**Records to use**
- - -
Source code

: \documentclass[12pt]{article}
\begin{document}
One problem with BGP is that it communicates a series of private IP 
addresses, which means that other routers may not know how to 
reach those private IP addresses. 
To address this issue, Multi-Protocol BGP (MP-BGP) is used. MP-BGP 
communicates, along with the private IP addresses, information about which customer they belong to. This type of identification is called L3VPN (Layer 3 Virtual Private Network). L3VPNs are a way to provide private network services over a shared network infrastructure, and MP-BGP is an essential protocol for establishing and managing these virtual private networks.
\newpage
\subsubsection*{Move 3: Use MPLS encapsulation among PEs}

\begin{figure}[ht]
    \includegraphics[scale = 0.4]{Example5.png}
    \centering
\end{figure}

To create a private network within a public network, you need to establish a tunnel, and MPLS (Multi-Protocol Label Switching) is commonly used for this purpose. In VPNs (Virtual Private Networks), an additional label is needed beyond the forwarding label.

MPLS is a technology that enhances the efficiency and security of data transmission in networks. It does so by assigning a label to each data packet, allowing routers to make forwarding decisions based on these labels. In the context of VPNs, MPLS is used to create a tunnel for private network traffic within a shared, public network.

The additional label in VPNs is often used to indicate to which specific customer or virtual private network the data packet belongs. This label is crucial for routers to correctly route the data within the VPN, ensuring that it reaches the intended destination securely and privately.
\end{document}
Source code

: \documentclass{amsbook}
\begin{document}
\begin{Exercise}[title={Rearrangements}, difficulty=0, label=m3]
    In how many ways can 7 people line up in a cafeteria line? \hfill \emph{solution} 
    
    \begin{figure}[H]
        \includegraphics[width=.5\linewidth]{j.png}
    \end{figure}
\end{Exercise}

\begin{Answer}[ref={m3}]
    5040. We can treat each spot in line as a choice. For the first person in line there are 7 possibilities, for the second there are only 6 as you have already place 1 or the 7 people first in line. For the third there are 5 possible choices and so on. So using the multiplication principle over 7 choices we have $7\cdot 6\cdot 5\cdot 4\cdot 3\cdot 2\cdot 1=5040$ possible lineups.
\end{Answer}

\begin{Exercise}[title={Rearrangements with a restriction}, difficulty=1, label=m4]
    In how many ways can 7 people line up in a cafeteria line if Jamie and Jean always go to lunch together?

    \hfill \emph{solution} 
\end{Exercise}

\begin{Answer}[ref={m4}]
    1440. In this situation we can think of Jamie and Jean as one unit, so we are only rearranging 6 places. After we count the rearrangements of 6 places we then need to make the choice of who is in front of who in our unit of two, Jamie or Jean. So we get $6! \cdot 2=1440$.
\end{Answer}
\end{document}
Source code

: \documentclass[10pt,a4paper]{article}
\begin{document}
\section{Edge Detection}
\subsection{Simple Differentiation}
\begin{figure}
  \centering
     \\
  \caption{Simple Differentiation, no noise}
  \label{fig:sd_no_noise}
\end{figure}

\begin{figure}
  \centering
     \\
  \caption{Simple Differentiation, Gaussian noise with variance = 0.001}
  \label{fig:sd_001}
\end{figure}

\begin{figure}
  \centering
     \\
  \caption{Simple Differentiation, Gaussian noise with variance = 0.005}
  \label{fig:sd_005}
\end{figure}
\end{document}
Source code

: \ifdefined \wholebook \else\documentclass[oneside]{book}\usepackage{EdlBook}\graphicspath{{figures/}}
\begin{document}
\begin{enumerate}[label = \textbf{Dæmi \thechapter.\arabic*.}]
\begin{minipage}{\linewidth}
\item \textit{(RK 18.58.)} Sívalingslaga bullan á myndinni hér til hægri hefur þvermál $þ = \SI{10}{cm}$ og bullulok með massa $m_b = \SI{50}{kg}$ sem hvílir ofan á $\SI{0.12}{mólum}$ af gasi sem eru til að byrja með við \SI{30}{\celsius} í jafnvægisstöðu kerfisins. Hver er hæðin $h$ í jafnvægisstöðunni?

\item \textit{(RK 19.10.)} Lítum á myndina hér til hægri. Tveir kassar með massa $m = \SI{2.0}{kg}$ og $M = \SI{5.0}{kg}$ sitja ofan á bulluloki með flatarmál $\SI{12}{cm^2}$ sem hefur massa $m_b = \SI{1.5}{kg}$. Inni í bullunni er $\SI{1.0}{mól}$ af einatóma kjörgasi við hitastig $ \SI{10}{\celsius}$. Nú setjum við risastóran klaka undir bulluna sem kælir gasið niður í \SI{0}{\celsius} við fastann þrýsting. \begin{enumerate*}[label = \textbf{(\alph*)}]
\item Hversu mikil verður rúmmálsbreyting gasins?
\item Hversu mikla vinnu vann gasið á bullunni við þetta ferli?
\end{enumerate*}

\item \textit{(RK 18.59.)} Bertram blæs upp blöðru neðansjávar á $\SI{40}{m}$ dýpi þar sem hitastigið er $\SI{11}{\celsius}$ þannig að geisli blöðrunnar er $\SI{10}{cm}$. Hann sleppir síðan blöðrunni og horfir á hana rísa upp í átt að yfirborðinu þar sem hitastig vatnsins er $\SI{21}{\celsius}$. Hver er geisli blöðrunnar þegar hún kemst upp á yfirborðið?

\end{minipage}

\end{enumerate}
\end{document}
- - -
**Your instructions**
Where a line in the listing above includes the string "solution", copy that line.

**Your response**
    In how many ways can 7 people line up in a cafeteria line? \hfill \emph{solution} 
    \hfill \emph{solution} 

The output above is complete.